校門を通ると、大きな噴水です。ここで泳ぐんですかね。
少し浅すぎる気も。足をーー。
「アリア、それは噴水よ」
「それぐらい知ってます」
「だったら、見るためのものって分かるでしょ」
「も、もちろんです」
なるほど、これは雰囲気作りというものですね。周りに、庭園もありますし、水を植物に上げるためなのかもしれません。

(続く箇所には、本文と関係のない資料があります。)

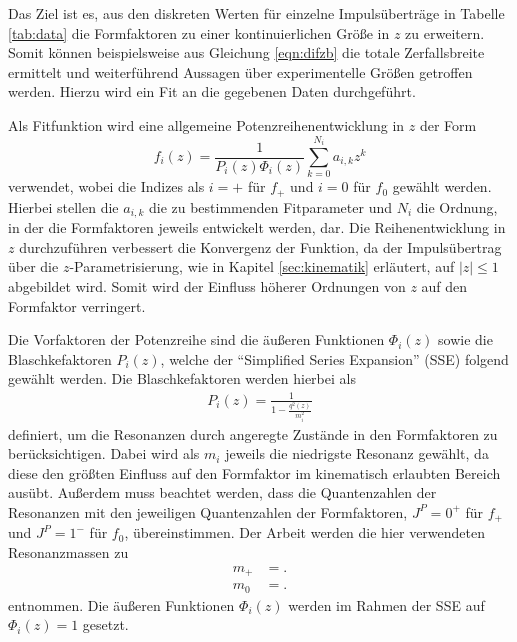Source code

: Das Ziel ist es, aus den diskreten Werten für einzelne Impulsüberträge in Tabelle \ref{tab:data} die Formfaktoren zu einer kontinuierlichen Größe in $z$ zu erweitern.
Somit können beispielsweise aus Gleichung \eqref{eqn:difzb} die totale Zerfallsbreite ermittelt und weiterführend Aussagen über experimentelle Größen getroffen werden.
Hierzu wird ein Fit an die gegebenen Daten durchgeführt. 

Als Fitfunktion wird eine allgemeine Potenzreihenentwicklung in $z$ der Form
\begin{equation}
  \label{eqn:reihenentwicklung}
  f_i(z) = \frac{1}{P_i(z) \Phi_i(z)} \sum_{k=0}^{N_i} a_{i,k} z^{k}
\end{equation}
verwendet, wobei die Indizes als $i=+$ für $f_+$ und $i=0$ für $f_0$ gewählt werden.
Hierbei stellen die $a_{i,k}$ die zu bestimmenden Fitparameter und $N_i$ die Ordnung, in der die Formfaktoren jeweils entwickelt werden, dar.
Die Reihenentwicklung in $z$ durchzuführen verbessert die Konvergenz der Funktion, da der Impulsübertrag über die $z$-Parametrisierung, wie in Kapitel \ref{sec:kinematik} erläutert, auf $\lvert z \rvert \leq 1$ abgebildet wird.
Somit wird der Einfluss höherer Ordnungen von $z$ auf den Formfaktor verringert.

Die Vorfaktoren der Potenzreihe sind die äußeren Funktionen $\Phi_i(z)$ sowie die Blaschkefaktoren $P_i(z)$, welche der \enquote{Simplified Series Expansion} (SSE) \cite{PhysRevD.79.013008} folgend gewählt werden.
Die Blaschkefaktoren werden hierbei als
\begin{align*}
  P_i(z) = \frac{1}{1 - \frac{q^2(z)}{m_i^2}}
\end{align*}
definiert, um die Resonanzen durch angeregte Zustände in den Formfaktoren zu berücksichtigen.
Dabei wird als $m_i$ jeweils die niedrigste Resonanz gewählt, da diese den größten Einfluss auf den Formfaktor im kinematisch erlaubten Bereich ausübt.
Außerdem muss beachtet werden, dass die Quantenzahlen der Resonanzen mit den jeweiligen Quantenzahlen der Formfaktoren, $J^P = 0^{+}$ für $f_+$ und $J^P = 1^-$ für $f_0$, übereinstimmen.
Der Arbeit \cite{PhysRevD.94.094008} werden die hier verwendeten Resonanzmassen zu
\begin{align*}
  m_+ &= .\\
  m_0 & = .
\end{align*}
entnommen.
Die äußeren Funktionen $\Phi_i(z)$ werden im Rahmen der SSE auf $\Phi_i(z) = \num{1}$ gesetzt.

まぁ、見よう見真似で、やっていればだいたいオッケーなはずです。ファーストペンギンは犠牲になると、師匠も言ってましたし。でも、結局、ペンギンが何かは、分かりませんでしたけど。
重厚そうな建物。これがお城ですか。
四角くて、壁のようです。時計と鐘が真ん中の上部にあります。
「お城です」
「カステッロ城は向こうよ。ここが学園の校舎」
「魔法三発はかかりそうです」
「絶対にやめなさいね。魔法のマトじゃないから。というか、分かってるでしょうけど、隠蔽のスキルを使いさないよ。あなたは、ここを優秀な成績で卒業すればいいだけだから。一番は、問題を起こさないことだけど」
「分かってます。コネと人脈、そして、肩書きですね」
「それと、最低限のマナーよ。日常生活に溶け込みなさい」
「スパイ活動っと」
「全然、間違ってるけど、もういいわ。多少のことは諦めるから。じゃあ、手続きしてくるから、大人しく待ってなさい」
「はーい」
「返事だけはいいわね」
メリッサさんが、校舎の中へと消えていく。わたしは、とりあえず、庭園を大人しく散策ですね。